Dem alten Chefinspektor war anzusehen, daß ihm die Geschichte sehr mißfiel. »Was ist das für eine, diese Gärtnersfrau?«, fragte er.

»Madame Clothilde Jardin, 65 Jahre alt, ist Präsidentin des Verbandes der Antialkoholiker, Sekretärin des Vereines der tugendhaften Frauen und Obfrau des Initiativkommittees ›Ohne Rauch geht’s auch‹. Sie genießt einen ausgezeichneten Ruf«, schloß Pernell.
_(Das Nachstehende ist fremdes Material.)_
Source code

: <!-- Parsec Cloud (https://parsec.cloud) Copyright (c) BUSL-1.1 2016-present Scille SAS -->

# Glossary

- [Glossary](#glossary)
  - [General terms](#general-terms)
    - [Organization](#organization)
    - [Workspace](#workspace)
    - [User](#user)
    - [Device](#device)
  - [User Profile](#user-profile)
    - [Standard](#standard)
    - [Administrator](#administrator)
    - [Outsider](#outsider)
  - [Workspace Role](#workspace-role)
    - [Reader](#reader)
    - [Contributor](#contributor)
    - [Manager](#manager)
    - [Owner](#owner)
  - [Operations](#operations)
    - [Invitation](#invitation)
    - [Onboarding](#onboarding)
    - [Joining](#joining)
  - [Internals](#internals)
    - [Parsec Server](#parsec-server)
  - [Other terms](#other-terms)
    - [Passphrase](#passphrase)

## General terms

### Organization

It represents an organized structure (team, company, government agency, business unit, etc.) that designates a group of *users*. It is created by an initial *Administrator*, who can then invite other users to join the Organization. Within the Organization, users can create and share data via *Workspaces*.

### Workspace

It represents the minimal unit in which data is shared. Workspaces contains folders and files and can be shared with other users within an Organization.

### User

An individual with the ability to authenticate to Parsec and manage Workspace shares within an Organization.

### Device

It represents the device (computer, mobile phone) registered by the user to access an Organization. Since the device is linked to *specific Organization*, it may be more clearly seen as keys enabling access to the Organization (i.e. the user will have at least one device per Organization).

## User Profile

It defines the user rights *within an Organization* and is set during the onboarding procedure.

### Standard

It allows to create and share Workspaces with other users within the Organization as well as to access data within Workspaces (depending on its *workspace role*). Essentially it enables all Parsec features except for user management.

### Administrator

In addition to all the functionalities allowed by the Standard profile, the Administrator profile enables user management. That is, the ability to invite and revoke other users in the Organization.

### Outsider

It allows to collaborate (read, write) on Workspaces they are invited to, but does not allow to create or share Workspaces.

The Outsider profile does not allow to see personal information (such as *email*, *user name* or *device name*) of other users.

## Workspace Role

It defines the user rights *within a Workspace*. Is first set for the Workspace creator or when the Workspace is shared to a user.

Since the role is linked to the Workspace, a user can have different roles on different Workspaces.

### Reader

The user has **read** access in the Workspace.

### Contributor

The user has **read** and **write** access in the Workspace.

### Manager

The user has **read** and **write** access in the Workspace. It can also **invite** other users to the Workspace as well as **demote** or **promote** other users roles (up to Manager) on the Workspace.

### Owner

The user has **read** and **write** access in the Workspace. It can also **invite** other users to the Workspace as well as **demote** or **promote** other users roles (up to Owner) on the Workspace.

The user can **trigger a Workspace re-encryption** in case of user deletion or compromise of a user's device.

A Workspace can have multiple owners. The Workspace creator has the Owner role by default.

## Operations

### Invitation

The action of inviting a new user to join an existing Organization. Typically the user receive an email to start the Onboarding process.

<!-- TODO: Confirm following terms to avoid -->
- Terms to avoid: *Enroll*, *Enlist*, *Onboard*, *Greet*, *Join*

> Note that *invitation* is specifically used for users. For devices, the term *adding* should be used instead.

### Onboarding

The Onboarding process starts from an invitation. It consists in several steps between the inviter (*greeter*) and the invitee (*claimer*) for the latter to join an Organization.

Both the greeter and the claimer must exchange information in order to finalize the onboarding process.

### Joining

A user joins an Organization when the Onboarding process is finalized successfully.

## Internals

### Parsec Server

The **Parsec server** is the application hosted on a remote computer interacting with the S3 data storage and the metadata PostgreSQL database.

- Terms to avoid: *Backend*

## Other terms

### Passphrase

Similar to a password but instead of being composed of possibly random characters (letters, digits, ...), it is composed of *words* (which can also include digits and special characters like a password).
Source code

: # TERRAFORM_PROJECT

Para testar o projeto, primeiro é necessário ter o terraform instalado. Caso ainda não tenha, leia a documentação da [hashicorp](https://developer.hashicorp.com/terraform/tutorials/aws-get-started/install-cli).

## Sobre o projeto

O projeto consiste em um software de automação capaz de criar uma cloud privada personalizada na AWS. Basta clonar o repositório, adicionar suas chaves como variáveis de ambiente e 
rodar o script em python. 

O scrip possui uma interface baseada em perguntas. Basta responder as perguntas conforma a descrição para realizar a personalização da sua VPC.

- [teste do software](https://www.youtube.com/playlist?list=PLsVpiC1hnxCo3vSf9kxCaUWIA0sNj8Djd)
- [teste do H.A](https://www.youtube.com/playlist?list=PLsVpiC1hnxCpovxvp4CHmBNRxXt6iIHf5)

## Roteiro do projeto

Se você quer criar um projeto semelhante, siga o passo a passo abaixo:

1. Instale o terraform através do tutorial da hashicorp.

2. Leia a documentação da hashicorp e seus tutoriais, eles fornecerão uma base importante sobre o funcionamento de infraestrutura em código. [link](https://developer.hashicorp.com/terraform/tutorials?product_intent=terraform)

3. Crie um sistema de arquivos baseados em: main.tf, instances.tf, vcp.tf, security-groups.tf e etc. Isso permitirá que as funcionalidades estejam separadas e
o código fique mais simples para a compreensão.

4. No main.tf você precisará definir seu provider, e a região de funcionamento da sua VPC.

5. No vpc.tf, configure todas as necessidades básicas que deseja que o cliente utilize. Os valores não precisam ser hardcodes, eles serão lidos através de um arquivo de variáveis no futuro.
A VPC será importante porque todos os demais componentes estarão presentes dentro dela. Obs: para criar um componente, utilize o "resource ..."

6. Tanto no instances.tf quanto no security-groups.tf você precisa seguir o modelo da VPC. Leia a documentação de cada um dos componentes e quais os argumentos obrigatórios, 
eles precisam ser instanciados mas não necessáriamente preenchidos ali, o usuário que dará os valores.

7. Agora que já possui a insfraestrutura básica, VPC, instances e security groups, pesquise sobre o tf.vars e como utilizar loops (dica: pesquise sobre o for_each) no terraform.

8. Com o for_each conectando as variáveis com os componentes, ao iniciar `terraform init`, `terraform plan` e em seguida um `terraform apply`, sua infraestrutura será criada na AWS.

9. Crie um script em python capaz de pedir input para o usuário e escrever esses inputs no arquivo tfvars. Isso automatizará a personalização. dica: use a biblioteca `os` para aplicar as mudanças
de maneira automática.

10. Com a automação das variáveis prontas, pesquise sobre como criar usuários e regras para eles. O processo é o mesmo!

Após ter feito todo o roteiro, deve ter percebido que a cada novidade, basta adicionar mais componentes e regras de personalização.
»Und der tapfere Gärtnersmann mit der Harke«, fragte der Chefinspektor, »war der auch so ein Tugendbolzen wie seine Alte?«

Inspektor Pernell meinte, daß, nach seinen bisherigen Ermittlungen, der Gärtner genau das Gegenteil gewesen wäre. Er hätte mäßig aber regelmäßig getrunken, so seine zwei Liter Rotwein am Tag. Geraucht hätte er etwa drei Packungen Gauloise, ohne Filter. »Ihre Marke«, sagte Pernell schadenfroh, »Ihre Marke, Herr Chefinspektor.« Trotzdem aber wäre der Gärtner als fleißiger Mann in der Umgebung allseits bekannt und geliebt gewesen.

»Na, das beruhigt mich ja«, sagte der Alte. Dann sah er seinem Inspektor aufmerksam ins Gesicht. »Warst du im Schlafzimmer?« fragte er.

Inspektor Pernell war nicht im Schlafzimmer. Was hätte er auch dort zu suchen? Mit dem Alten war es heute wieder einmal besonders schwierig. »Was sollte ich im Schlafzimmer der Gärtners«, fragte er verständnislos. »Komm mit«, sagte der Chefinspektor, »ich zeig’s dir.«

Sie stiegen die Treppe hinauf, kaum zwanzig Stufen, aber der Chefinspektor begann trotzdem hörbar zu schnaufen. Irgendwo im Hause hörte man das Gejammer der Witwe, die von mitfühlenden Nachbarn getröstet wurde. Dann waren die beiden im Schlafzimmer: Altmodische Ehebetten, zwei Nachtkästchen, ein Nachttopf, ein Heiligenbild mit der Muttergottes und dem Jesukindlein.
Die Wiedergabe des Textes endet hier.